Testing methodology for Web browser development

This document is biased towards the Mozilla's development system, but similar principles apply in other Web browser developments.

Types of coverage ("when")

There are several ways of finding failures. These form a broad spectrum of test coverage, ranging from the unsuspecting public to the simplest of targeted test cases. Let us examine each in turn.

Real world coverage. This is the ultimate test. Ideally, end users would never experience software defects (bugs) but, unfortunately, writing software as complex as a web browser on a tight schedule inevitably means a compromise must be made between perfection and shipping the product before the company goes bankrupt. In the case of CSS, bugs in the last released version of the product are sometimes reported by web developers in official feedback forms or in public forums. These are an important source of bug reports, but in practice the signal to noise ratio is usually too high to warrant spending much time here. (Typically, issues reported in official feedback forms and public forums are well known issues, or even incorrect reports.)
Pre-release beta testing. Errors reported in widely distributed releases of non-final versions of the product are often known issues (as with bugs reported in final versions) but by examining how many times issues are reported the most important bugs can be prioritized before the final version is released.
Dogfood. It is good practice to use the software one is developing on a daily basis, even when one is not actively working on developing or testing the product. This is known as "eating one's dogfood". Many bugs, usually user interface (UI) issues but also occasionally web standards bugs, are found by people using daily builds of the product while not actively looking for failures. A bug found using this technique which prevents the user of the product on a regular basis is called a "dogfood" bug and is usually given a very high priority.
"top100" and site-specific testing. The web's most popular pages are regularly checked by visual inspection to ensure that they display correctly. (It is hard, if not impossible, to automate this task, because these pages change very, very frequently.) Bugs found through this technique are important, because many users would encounter them should a product be released with such a defect. In practice, many rendering issues found on top100 pages are actually caused by errors on the pages themselves, for example using invalid CSS or CSS which is incorrectly handled by other browsers. Most web authors do not check the validity of their pages, and assume that if the page "looks right" on popular browsers, it must be correct.
Smoketests. Each day, before allowing work to begin on the code base, the previous day's work must pass an extremely simple set of tests known as "smoketests". The name comes from the idea that these tests are the software equivalent of powering a new prototype circuit and seeing if it catching fire! CSS does not figure very prominently on the smoketest steps, so few, if any, CSS bugs are caught this way. However, since CSS underpins a large part of the application's UI, if anything is seriously wrong with the CSS infrastructure, it will be caught by the smoketests. Bugs found this way are known as "smoketest blockers", and with good reason: all work is blocked until the bugs are fixed. This is to ensure that the bugs are fixed quickly.
Tinderbox tests. Tests are also run on a continuous basis on a system known as the tinderbox. This tests the absolute latest code base, and therefore is a good way of catching unexpected compile errors (code that works on one platform might not work on another) and major problems such as startup failures. There are no CSS tests currently being run on the tinderboxes, however this is a direction which will be worth pursuing in the future.
Automated tests. Some tests have been adapted for a test harness known as NGDriver. These tests run unattended and can therefore cover large areas of the product with minimum effort. Until recently, CSS could not easily be tested using an automation system. However, with the advent of the Layout Automation System (LAS), there now exists a test harness that is capable of displaying a test page and then comparing this test page, pixel for pixel, with a pre-stored image.

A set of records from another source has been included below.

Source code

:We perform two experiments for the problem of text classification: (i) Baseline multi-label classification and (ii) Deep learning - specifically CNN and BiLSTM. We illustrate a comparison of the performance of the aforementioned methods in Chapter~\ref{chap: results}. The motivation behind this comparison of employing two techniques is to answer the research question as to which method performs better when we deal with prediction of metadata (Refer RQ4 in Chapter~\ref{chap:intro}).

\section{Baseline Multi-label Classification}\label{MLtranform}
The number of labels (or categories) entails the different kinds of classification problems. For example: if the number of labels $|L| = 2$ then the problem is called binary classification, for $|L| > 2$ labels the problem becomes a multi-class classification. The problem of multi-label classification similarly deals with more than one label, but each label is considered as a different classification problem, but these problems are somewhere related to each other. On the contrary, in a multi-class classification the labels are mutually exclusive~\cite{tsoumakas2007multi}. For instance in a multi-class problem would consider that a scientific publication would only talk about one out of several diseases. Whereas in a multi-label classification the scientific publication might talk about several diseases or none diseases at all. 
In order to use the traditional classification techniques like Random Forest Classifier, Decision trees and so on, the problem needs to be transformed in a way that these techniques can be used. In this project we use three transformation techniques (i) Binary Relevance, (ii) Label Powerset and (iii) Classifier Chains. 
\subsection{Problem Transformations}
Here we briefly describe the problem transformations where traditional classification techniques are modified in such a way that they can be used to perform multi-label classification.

Automation is the holy grail of QA. Unfortunately, there are many aspects that are hard to impossible to automate, such as printing.
Engineer regression and pre-checkin tests. In order to catch errors before they are flagged on the tinderbox (and thus wasting a lot of time) engineers must run a set of tests before committing their changes to the main code base. These tests are known as 'pre-checkin tests'. Certain changes also require that the new code be run through specially designed regression tests that are written to flag any regressions (new defects which were not present in a previous version) in the new code.
Manual test runs. Before releases, and occasionally at other times as well (for instance when a new operating system is released) every test case is run through a test build of the product and manually inspected for errors. This is a very time consuming process, but (assuming the person running the tests is familiar with them and the specification being tested) it is a very good way of catching regressions.
QA test development. The main way of discovering bugs is the continuous creation of new test cases. These tests then get added either to the manual test case lists or the automated test case lists, so that they can flag regressions if they occur.
Engineer test development. When a bug is discovered, the file showing this bug is then reduced to the smallest possible file still reproducing the bug. This enables engineers to concentrate on the issue at hand, without getting confused by other issues. Oddly enough, during this process it is not unusual to discover multiple other related bugs, and this is therefore an important source of bug reports.

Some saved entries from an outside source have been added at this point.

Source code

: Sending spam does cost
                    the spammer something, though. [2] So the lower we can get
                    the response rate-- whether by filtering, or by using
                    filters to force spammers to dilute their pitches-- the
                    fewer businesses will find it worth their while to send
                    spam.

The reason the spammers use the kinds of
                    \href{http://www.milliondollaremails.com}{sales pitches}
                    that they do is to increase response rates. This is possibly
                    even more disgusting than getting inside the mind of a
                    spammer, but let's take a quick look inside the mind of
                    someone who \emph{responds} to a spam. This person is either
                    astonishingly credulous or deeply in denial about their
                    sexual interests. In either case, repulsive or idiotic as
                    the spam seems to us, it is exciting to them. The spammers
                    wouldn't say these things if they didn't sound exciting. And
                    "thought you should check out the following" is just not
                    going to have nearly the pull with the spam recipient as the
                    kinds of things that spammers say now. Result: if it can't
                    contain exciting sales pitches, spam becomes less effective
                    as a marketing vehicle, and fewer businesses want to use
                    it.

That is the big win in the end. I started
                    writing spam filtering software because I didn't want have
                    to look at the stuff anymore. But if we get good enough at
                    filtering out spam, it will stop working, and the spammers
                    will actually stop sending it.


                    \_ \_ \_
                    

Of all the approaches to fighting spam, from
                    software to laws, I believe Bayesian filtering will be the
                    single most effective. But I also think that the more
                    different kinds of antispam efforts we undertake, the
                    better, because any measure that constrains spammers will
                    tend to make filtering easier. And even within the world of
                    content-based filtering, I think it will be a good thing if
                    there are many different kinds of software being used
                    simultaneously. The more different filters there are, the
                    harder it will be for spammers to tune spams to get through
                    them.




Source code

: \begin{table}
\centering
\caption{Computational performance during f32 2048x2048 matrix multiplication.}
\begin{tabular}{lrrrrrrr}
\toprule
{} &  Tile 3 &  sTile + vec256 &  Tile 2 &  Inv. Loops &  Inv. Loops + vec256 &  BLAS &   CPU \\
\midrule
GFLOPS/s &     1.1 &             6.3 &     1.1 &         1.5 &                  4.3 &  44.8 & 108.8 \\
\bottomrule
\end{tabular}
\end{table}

Types of test cases ("where")

If the various techniques for finding failures gives a list of when bugs are typically found, then the various different kinds of test cases gives a list of where the failures are found.

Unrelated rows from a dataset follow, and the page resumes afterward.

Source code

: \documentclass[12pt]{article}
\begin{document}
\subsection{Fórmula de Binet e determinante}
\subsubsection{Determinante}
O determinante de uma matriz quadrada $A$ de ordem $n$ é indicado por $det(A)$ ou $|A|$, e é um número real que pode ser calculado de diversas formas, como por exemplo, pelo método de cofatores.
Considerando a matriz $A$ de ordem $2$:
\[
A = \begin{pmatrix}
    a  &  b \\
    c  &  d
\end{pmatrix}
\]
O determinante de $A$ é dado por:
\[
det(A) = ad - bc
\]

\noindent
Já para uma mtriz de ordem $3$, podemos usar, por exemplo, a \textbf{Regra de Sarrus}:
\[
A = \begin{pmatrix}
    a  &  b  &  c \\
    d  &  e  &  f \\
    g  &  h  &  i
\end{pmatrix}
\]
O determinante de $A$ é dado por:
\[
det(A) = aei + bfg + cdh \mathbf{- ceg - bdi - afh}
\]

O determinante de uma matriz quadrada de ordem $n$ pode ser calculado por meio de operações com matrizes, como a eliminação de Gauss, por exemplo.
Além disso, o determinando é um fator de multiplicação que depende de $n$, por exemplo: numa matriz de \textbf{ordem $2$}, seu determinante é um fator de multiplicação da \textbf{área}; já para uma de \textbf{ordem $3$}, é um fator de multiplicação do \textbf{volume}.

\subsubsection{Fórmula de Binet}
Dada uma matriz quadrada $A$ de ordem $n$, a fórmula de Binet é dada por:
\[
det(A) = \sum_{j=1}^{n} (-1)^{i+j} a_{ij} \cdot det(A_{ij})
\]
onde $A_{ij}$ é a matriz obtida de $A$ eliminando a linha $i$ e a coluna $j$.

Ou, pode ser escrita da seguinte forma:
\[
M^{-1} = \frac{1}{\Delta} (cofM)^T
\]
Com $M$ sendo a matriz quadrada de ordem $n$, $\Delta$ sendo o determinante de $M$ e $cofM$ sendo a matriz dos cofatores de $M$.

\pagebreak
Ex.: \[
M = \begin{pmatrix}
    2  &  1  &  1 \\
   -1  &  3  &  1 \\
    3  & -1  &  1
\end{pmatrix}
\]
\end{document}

The original files of a bug found in the field. Typically, bugs reported by end users and beta testers will simply consist of the web address (URI) of the page showing the problem. Similarly, bugs reported by people while using daily builds (dogfood testing) and bugs found on top100 pages will consist of entire web pages.

An entire web page is usually not very useful to anyone by itself. If a bug is found on a web page, then the web site will have to be turned into a reduced test to be useful for developers (engineer test development). This will then typically then be used as the basis for a group of more complicated QA tests for regression testing (and maybe finding more bugs in that area).

Example:
- http://www.cnn.com/ or any other web site.
Reduced test (attached to a bug). In order for an engineer to find the root cause of a bug, it is helpful if the original page which demonstrates the bug is simplified to the point where no unrelated material is left. This is known as minimizing or reducing a test case, and forms part of engineer test development.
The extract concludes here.